This repository contains the code and analysis for an Exploratory Data Analysis (EDA) of credit card transactions. The dataset consists of approximately 1.3 million credit card transactions made by 983 distinct individuals. The transactions date from January 1, 2019, to June 21, 2020.
The main objective of this analysis is to gain insights into the credit card transactions data through a question-answer based approach.

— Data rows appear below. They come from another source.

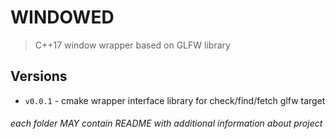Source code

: # WINDOWED

> C++17 window wrapper based on GLFW library

## Versions

- `v0.0.1` - cmake wrapper interface library for check/find/fetch glfw target

###### each folder MAY contain README with additional information about project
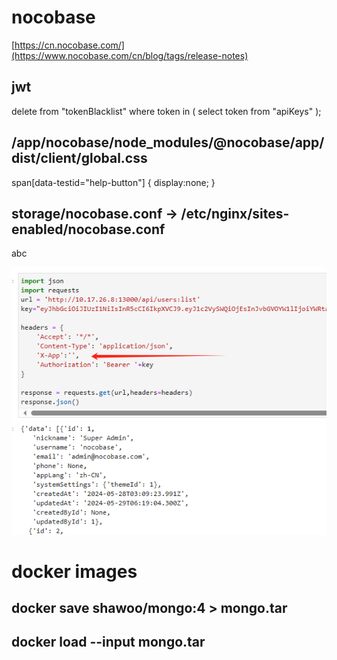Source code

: # nocobase
[https://cn.nocobase.com/](https://www.nocobase.com/cn/blog/tags/release-notes)

## jwt
delete from "tokenBlacklist" where token in ( select token from "apiKeys" );

## /app/nocobase/node_modules/@nocobase/app/dist/client/global.css
span[data-testid="help-button"] { display:none; }

## storage/nocobase.conf -> /etc/nginx/sites-enabled/nocobase.conf
abc

![X-App](x-app.png "API")


# docker images 
## docker save shawoo/mongo:4 > mongo.tar
## docker load --input mongo.tar
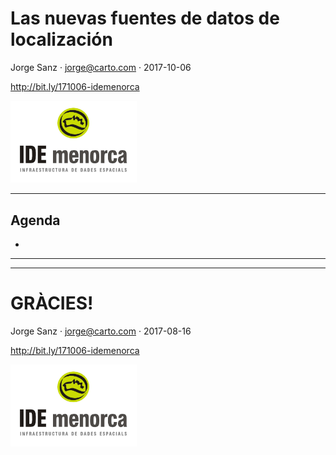 # Las nuevas fuentes de datos de localización
<!-- .element style="font-size:1.7em"-->

Jorge Sanz · jorge@carto.com · 2017-10-06

http://bit.ly/171006-idemenorca

<img src="imgs/idemenorca.png" style="width:40%;background:rgba(255, 255, 255, 0.52);">

___

## Agenda

* 

---

---

# GRÀCIES!

Jorge Sanz · jorge@carto.com · 2017-08-16

http://bit.ly/171006-idemenorca

<img src="imgs/idemenorca.png" style="width:40%;background:rgba(255, 255, 255, 0.52);">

By exploring the data, we aim to understand patterns, trends, and potential factors that influence legitimate and fraudulent transactions.
Note: Detailed insights along with plots can be found in the word document file.
The following are some of the key insights obtained from the analysis:
- Total transactions completed in 2019: 924,850
- Total transactions completed in 2020: 371,825
- Highest amount in a single transaction: 28,948.9
- Monthly transactions from January to June 2019 and 2020 were relatively consistent, with roughly 52,000 transactions completed in January of both years.
- The highest number of transactions occurred in December 2019, totaling 141,060.
- A straight-line pattern is observed in total transactions completed in June, July, and August 2019.
- Fraudulent transactions follow a gradual decrease from January to November 2019 and a sharp increase in December 2019.
- Each month throughout 2019, the number of fraudulent transactions exceeded that of 2020, except for May, where 527 fraudulent transactions occurred in 2020 compared to 408 in 2019.
- No significant correlation is observed between individuals' age and the likelihood of being defrauded.
- Despite females having a significantly higher number of completed transactions, the number of fraud victims is higher among males than females.
- Cities with the most legitimate transactions completed:
- Birmingham: 5,606 transactions
- San Antonio: 5,105 transactions
- Utica: 5,080 transactions
- Cities with the most fraudulent transactions completed:
- Houston: 39 transactions
- Utica: 33 transactions
- Huntsville: 29 transactions
- numpy
- pandas
- matplotlib
- cufflinks
- seaborn
- plotly